Could you copy each line of the entries that contains "certificate"?
=== Section Start ===
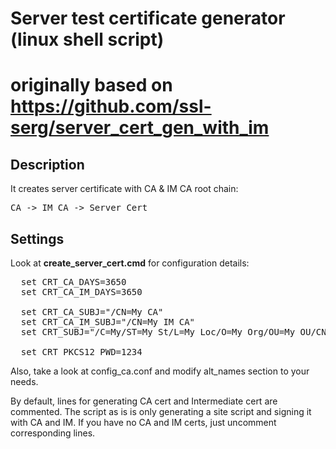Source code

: # Server test certificate generator (linux shell script)
# originally based on https://github.com/ssl-serg/server_cert_gen_with_im 

## Description

It creates server certificate with CA & IM CA root chain: 
<pre>CA -> IM CA -> Server Cert</pre>

## Settings

Look at **create_server_cert.cmd** for configuration details:
<pre>
  set CRT_CA_DAYS=3650
  set CRT_CA_IM_DAYS=3650

  set CRT_CA_SUBJ="/CN=My CA"
  set CRT_CA_IM_SUBJ="/CN=My IM CA"
  set CRT_SUBJ="/C=My/ST=My St/L=My Loc/O=My Org/OU=My OU/CN=myhost.local"

  set CRT_PKCS12_PWD=1234
</pre>

Also, take a look at config_ca.conf and modify alt_names section to your needs.

By default, lines for generating CA cert and Intermediate cert are commented. The script as is is only generating a site script and signing it with CA and IM. If you have no CA and IM certs, just uncomment corresponding lines.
=== Section End ===
• Reply to the task:
: # Server test certificate generator (linux shell script)
It creates server certificate with CA & IM CA root chain: 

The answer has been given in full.